Since only part of the material below is wanted, output exactly the lines from the one with "TODO: добавить showcase - гифку" up to and including the one with "разбор теории и".

## [Material for the task]
• • • • •
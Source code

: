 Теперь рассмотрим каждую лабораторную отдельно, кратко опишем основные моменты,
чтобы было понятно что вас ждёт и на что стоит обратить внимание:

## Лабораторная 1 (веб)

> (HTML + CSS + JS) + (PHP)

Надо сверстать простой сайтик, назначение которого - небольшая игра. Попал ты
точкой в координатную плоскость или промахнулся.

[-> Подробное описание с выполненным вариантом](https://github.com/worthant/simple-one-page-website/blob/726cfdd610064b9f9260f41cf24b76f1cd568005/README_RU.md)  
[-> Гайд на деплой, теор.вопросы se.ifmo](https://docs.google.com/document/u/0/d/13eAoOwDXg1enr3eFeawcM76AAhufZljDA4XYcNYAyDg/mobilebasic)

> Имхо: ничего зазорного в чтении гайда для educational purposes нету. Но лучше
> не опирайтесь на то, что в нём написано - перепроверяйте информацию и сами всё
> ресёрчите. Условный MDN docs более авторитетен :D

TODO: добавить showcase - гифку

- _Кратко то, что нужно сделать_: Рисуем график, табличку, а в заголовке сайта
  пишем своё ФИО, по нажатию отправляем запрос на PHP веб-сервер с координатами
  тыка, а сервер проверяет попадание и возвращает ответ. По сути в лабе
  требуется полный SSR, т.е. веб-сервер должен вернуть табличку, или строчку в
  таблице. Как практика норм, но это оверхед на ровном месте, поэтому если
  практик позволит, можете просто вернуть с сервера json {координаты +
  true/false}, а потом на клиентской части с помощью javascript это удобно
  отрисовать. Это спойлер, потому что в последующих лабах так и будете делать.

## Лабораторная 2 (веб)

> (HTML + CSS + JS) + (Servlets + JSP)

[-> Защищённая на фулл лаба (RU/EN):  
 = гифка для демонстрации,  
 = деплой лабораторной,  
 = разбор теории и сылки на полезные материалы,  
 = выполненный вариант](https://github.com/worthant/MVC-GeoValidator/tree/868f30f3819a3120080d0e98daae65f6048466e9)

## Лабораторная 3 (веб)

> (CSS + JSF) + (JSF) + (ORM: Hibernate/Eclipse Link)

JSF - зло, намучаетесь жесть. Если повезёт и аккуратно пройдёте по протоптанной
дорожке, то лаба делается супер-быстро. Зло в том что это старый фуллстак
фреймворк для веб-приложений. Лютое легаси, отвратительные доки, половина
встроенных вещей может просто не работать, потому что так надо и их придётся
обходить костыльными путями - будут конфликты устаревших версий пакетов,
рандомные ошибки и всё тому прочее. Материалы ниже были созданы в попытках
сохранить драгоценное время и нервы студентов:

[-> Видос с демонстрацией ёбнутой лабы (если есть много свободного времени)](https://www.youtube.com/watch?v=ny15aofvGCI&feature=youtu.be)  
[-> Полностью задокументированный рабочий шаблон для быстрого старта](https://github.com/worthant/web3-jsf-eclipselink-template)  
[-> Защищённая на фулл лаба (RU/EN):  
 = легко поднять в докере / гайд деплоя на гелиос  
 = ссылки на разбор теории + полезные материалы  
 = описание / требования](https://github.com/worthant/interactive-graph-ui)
• • • • •
## [Worked solution]
TODO: добавить showcase - гифку

- _Кратко то, что нужно сделать_: Рисуем график, табличку, а в заголовке сайта
  пишем своё ФИО, по нажатию отправляем запрос на PHP веб-сервер с координатами
  тыка, а сервер проверяет попадание и возвращает ответ. По сути в лабе
  требуется полный SSR, т.е. веб-сервер должен вернуть табличку, или строчку в
  таблице. Как практика норм, но это оверхед на ровном месте, поэтому если
  практик позволит, можете просто вернуть с сервера json {координаты +
  true/false}, а потом на клиентской части с помощью javascript это удобно
  отрисовать. Это спойлер, потому что в последующих лабах так и будете делать.

## Лабораторная 2 (веб)

> (HTML + CSS + JS) + (Servlets + JSP)

[-> Защищённая на фулл лаба (RU/EN):  
 = гифка для демонстрации,  
 = деплой лабораторной,  
 = разбор теории и сылки на полезные материалы,  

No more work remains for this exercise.